● **ACTION ITEM**
For each line below with the word "About", write out a copy.

● **SUPPLIED DATA**
------
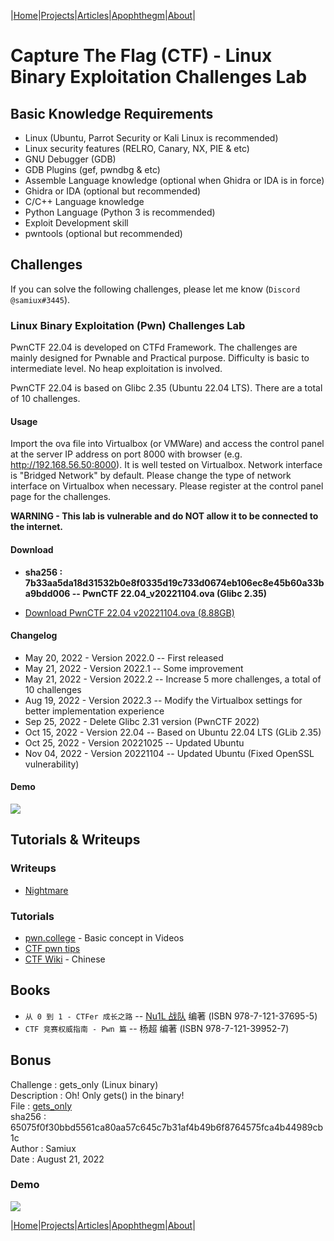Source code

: |[Home](/README.md)|[Projects](/projects.md)|[Articles](/articles.md)|[Apophthegm](/apophthegm.md)|[About](/about.md)|

# Capture The Flag (CTF) - Linux Binary Exploitation Challenges Lab

## Basic Knowledge Requirements

- Linux  (Ubuntu, Parrot Security or Kali Linux is recommended)
- Linux security features  (RELRO, Canary, NX, PIE & etc)
- GNU Debugger (GDB)  
- GDB Plugins (gef, pwndbg & etc)  
- Assemble Language knowledge (optional when Ghidra or IDA is in force)  
- Ghidra or IDA (optional but recommended)
- C/C++ Language knowledge 
- Python Language  (Python 3 is recommended)
- Exploit Development skill 
- pwntools (optional but recommended)  

## Challenges

If you can solve the following challenges, please let me know (```Discord @samiux#3445```).  

### Linux Binary Exploitation (Pwn) Challenges Lab

PwnCTF 22.04 is developed on CTFd Framework.  The challenges are mainly designed for Pwnable and Practical purpose.  Difficulty is basic to intermediate level.  No heap exploitation is involved.

PwnCTF 22.04 is based on Glibc 2.35 (Ubuntu 22.04 LTS).  There are a total of 10 challenges.

#### Usage

Import the ova file into Virtualbox (or VMWare) and access the control panel at the server IP address on port 8000 with browser (e.g. http://192.168.56.50:8000).  It is well tested on Virtualbox.  Network interface is "Bridged Network" by default.  Please change the type of network interface on Virtualbox when necessary.   Please register at the control panel page for the challenges.   

**WARNING - This lab is vulnerable and do NOT allow it to be connected to the internet.**  

#### Download 

- __sha256 : 7b33aa5da18d31532b0e8f0335d19c733d0674eb106ec8e45b60a33ba9bdd006 -- PwnCTF 22.04_v20221104.ova (Glibc 2.35)__  

- [Download PwnCTF 22.04 v20221104.ova (8.88GB)](<https://drive.google.com/file/d/10VtBo2v0MtF8AwXAWM_JtfXKESIPksPn/view?usp=sharing>)  

#### Changelog

- May 20, 2022 - Version 2022.0 -- First released  
- May 21, 2022 - Version 2022.1 -- Some improvement  
- May 21, 2022 - Version 2022.2 -- Increase 5 more challenges, a total of 10 challenges  
- Aug 19, 2022 - Version 2022.3 -- Modify the Virtualbox settings for better implementation experience  
- Sep 25, 2022 - Delete Glibc 2.31 version (PwnCTF 2022)
- Oct 15, 2022 - Version 22.04 -- Based on Ubuntu 22.04 LTS (GLib 2.35)  
- Oct 25, 2022 - Version 20221025 -- Updated Ubuntu
- Nov 04, 2022 - Version 20221104 -- Updated Ubuntu (Fixed OpenSSL vulnerability)  

#### Demo

[![](https://img.youtube.com/vi/dpziHIbRYXM/0.jpg)](https://youtu.be/dpziHIbRYXM "PwnCTF 22.04 Demo")  

## Tutorials & Writeups

### Writeups  
- [Nightmare](https://guyinatuxedo.github.io/)  

### Tutorials  
- [pwn.college](https://pwn.college/)  - Basic concept in Videos   
- [CTF pwn tips](https://github.com/Naetw/CTF-pwn-tips)  
- [CTF Wiki](https://ctf-wiki.org/)  - Chinese  

## Books

- ```从 0 到 1 - CTFer 成长之路``` -- [Nu1L 战队]( https://www.nu1l.com/#/) 编著  (ISBN 978-7-121-37695-5)  
- ```CTF 竞赛权威指南 - Pwn 篇``` -- 杨超 编著  (ISBN 978-7-121-39952-7)  

## Bonus

Challenge : gets_only (Linux binary)  
Description : Oh! Only gets() in the binary!  
File : [gets_only](https://github.com/samiux/CTF/raw/main/gets_only)  
sha256 : 65075f0f30bbd5561ca80aa57c645c7b31af4b49b6f8764575fca4b44989cb1c  
Author : Samiux  
Date : August 21, 2022  

### Demo

[![](https://img.youtube.com/vi/cUEkw6Y9Zzw/0.jpg)](https://youtu.be/cUEkw6Y9Zzw "PwnCTF gets_only Demo")  

|[Home](/README.md)|[Projects](/projects.md)|[Articles](/articles.md)|[Apophthegm](/apophthegm.md)|[About](/about.md)|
------
● **COMPLETED EXERCISE**
: |[Home](/README.md)|[Projects](/projects.md)|[Articles](/articles.md)|[Apophthegm](/apophthegm.md)|[About](/about.md)|
|[Home](/README.md)|[Projects](/projects.md)|[Articles](/articles.md)|[Apophthegm](/apophthegm.md)|[About](/about.md)|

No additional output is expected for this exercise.